La seguridad jurídica es un elemento esencial en un Estado de derecho, así como una garantía democrática. Y en un escenario como el actual, la seguridad jurídica debe actuar como un incentivo para mayor dinamismo económico, que genere empleo y mayor recaudación de impuestos. Entre más empresas y emprendimientos, mayor recaudación de impuestos, por ello no son pocas voces las que siguen insistiendo en que la mejor reforma fiscal es facilitar el clima de negocios.
Pero para hablar de crecimiento económico, primero necesitamos hablar de seguridad jurídica, y la seguridad jurídica implica la preexistencia de un ordenamiento de referencia que no puede ser otro que el constitucional. La seguridad jurídica es un elemento esencial del Estado de Derecho Constitucional que, por un lado, obliga a los poderes públicos —a todos ellos— a actuar de conformidad con las normas válidamente aprobadas y, por otro, es una garantía para la ciudadanía de que los poderes públicos no renunciarán a la observación y aplicación de dichas normas.
Sin embargo, a contrapelo de esa necesidad de crecimiento y seguridad jurídica, la estrechez fiscal ha derivado en posiciones o actuaciones debatibles por parte de la Administración Tributaria, y el caso del diferencial cambiario es un ejemplo inmejorable y lamentable, dado que genera desconfianza en el inversionista.

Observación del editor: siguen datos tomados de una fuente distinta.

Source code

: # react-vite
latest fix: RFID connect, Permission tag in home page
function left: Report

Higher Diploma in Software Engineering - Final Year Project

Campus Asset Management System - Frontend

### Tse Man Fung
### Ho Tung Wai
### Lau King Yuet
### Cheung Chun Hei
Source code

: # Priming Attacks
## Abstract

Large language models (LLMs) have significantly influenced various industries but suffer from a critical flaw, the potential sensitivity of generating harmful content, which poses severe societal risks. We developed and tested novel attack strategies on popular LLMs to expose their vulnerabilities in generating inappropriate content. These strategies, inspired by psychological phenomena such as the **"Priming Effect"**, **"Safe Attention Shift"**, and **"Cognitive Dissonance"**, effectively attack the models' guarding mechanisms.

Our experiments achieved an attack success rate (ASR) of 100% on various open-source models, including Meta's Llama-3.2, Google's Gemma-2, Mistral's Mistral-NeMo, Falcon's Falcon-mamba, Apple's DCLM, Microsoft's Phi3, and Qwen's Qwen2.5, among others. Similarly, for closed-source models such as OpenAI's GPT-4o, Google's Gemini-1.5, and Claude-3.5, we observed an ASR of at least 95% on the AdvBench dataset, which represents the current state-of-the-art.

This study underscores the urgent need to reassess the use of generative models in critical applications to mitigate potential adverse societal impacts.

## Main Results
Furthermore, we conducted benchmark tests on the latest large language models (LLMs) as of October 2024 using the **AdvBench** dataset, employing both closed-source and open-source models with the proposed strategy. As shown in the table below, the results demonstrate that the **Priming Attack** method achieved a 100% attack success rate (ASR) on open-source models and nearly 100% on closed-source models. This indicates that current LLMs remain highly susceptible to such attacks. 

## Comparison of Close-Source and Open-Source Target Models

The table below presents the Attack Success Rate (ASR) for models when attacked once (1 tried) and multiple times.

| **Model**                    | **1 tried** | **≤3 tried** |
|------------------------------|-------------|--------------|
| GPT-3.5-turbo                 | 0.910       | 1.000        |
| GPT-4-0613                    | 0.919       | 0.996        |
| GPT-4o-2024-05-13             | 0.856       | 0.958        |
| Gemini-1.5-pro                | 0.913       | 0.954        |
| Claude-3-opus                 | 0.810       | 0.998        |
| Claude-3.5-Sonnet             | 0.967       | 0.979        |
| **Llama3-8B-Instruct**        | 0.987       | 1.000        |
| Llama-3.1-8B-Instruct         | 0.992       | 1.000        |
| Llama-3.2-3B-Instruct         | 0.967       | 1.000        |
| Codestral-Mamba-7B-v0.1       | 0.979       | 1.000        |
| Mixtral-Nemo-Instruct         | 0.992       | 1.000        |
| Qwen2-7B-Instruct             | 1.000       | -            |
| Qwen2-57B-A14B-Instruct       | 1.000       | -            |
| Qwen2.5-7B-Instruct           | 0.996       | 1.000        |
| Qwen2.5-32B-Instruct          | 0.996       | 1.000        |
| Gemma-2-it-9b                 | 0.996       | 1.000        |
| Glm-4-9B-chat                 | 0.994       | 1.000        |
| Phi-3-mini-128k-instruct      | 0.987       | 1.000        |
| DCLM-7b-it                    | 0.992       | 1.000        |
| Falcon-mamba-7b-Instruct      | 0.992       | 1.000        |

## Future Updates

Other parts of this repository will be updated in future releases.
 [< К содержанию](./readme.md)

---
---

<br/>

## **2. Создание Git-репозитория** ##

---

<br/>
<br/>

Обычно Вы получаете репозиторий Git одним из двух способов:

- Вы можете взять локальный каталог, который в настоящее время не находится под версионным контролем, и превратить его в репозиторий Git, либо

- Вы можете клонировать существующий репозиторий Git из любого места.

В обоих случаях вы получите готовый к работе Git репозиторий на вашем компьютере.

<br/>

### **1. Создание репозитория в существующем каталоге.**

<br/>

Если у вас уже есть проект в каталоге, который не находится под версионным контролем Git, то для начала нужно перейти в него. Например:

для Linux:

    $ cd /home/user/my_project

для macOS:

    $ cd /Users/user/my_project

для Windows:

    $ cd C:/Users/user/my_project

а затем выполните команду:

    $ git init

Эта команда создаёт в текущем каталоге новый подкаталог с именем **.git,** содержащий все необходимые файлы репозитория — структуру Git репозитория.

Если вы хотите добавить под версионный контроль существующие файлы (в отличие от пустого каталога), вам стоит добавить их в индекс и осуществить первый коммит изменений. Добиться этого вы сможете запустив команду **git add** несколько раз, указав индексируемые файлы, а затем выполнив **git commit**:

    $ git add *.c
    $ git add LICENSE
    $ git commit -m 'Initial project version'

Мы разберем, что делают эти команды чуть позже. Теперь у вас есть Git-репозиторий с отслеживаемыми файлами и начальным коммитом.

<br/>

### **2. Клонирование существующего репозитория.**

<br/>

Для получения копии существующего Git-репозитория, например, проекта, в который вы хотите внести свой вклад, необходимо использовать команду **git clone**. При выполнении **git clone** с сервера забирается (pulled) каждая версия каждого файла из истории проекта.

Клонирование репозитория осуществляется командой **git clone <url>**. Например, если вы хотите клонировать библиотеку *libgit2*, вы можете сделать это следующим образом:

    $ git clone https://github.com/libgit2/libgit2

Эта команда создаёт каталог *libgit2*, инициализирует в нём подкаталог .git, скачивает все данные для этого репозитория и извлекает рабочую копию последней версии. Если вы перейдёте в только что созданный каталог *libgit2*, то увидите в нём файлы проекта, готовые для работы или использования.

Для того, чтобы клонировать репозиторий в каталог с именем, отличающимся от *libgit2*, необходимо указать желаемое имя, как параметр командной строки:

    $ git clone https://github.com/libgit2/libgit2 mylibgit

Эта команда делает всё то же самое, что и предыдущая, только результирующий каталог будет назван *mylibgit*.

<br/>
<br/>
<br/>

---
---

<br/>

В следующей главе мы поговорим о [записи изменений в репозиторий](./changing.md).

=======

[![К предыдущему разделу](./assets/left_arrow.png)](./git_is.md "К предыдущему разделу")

Debido a lagunas normativas previo a la reforma fiscal introducida mediante la Ley de Fortalecimiento de las Finanzas Públicas (LFFP), el tratamiento del diferencial cambiario divagó por fuertes contradicciones por parte del fisco, que derivó en la promulgación de un Criterio Institucional (CI) en el cual “zanjaba” su posición final. Si bien un CI no es vinculante para el contribuyente, es una norma infra legal, si lo es hacia los propios auditores, por ende, al menos se tenía relativamente claro a qué enfrentarse en una fiscalización.
Con la entrada en vigor de la LFFP se normó, con deficiencias técnicas, el tratamiento del diferencial cambiario a nivel tributario. Esto provocó que la Dirección General de Tributación emitiera un nuevo CI considerando, contra ley que, a efectos de la determinación de la base imponible en el impuesto sobre las utilidades, solo se considerarían aquellas diferencias cambiarias que atienden el denominado criterio de “realización”.
Hasta ahí, teníamos un problema de legalidad donde el CI era muy cuestionable con respecto a la ley vigente, lo cual derivaba en más inseguridad jurídica e inevitables litigios. Sin embargo, el problema más inquietante es que el CI sufrió una enmienda, señalando que sus efectos serían a partir del periodo fiscal 2021, es decir, el periodo fiscal 2020 no se vería “afectado” por la interpretación actual de la Administración.
Así, con el mismo marco legal y en el mismo momento histórico, la Administración Tributaria señalaba que tenía una posición con respecto al diferencial cambiario para el periodo fiscal 2020 y otra para el 2021. Ni siquiera se trata de un cambio de criterio en dos periodos de tiempo distintos derivados de un nuevo análisis o elementos, no, se trata de que en el mismo acto administrativo establece que su criterio sobre el diferencial cambiario es distinto dependiendo del año.
Lo anterior es un adefesio jurídico inexcusable y un precedente muy peligroso contra la seguridad jurídica y el contribuyente. Si bien sabemos que los CI no son vinculantes ni pueden ir contra la ley, es indudable que la poca claridad de lo que se enfrente en una fiscalización lo único que provoca es ahuyentar la inversión extranjera y crear un clima de negocios confuso, elementos que son abiertamente contrarios a lo que necesita el país y el propio fisco.